* Task description *
Leave the images out and write out each entry exactly as shown.

(Beginning of Data listing)

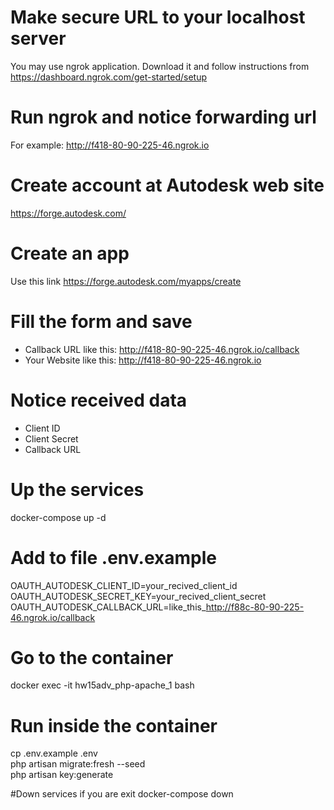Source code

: # Make secure URL to your localhost server
You may use ngrok application. Download it and follow instructions from
https://dashboard.ngrok.com/get-started/setup

# Run ngrok and notice forwarding url
For example: http://f418-80-90-225-46.ngrok.io

# Create account at Autodesk web site
https://forge.autodesk.com/

# Create an app
Use this link https://forge.autodesk.com/myapps/create

# Fill the form and save
- Callback URL like this: http://f418-80-90-225-46.ngrok.io/callback
- Your Website like this: http://f418-80-90-225-46.ngrok.io

# Notice received data
- Client ID
- Client Secret
- Callback URL

# Up the services
docker-compose up -d

# Add to file .env.example
OAUTH_AUTODESK_CLIENT_ID=your_recived_client_id  
OAUTH_AUTODESK_SECRET_KEY=your_recived_client_secret  
OAUTH_AUTODESK_CALLBACK_URL=like_this_http://f88c-80-90-225-46.ngrok.io/callback  

# Go to the container
docker exec -it hw15adv_php-apache_1 bash

# Run inside the container
cp .env.example .env  
php artisan migrate:fresh --seed  
php artisan key:generate  

#Down services if you are exit
docker-compose down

(End of Data listing)

* Task output *
Source code

: # Make secure URL to your localhost server
You may use ngrok application. Download it and follow instructions from
https://dashboard.ngrok.com/get-started/setup

# Run ngrok and notice forwarding url
For example: http://f418-80-90-225-46.ngrok.io

# Create account at Autodesk web site
https://forge.autodesk.com/

# Create an app
Use this link https://forge.autodesk.com/myapps/create

# Fill the form and save
- Callback URL like this: http://f418-80-90-225-46.ngrok.io/callback
- Your Website like this: http://f418-80-90-225-46.ngrok.io

# Notice received data
- Client ID
- Client Secret
- Callback URL

# Up the services
docker-compose up -d

# Add to file .env.example
OAUTH_AUTODESK_CLIENT_ID=your_recived_client_id  
OAUTH_AUTODESK_SECRET_KEY=your_recived_client_secret  
OAUTH_AUTODESK_CALLBACK_URL=like_this_http://f88c-80-90-225-46.ngrok.io/callback  

# Go to the container
docker exec -it hw15adv_php-apache_1 bash

# Run inside the container
cp .env.example .env  
php artisan migrate:fresh --seed  
php artisan key:generate  

#Down services if you are exit
docker-compose down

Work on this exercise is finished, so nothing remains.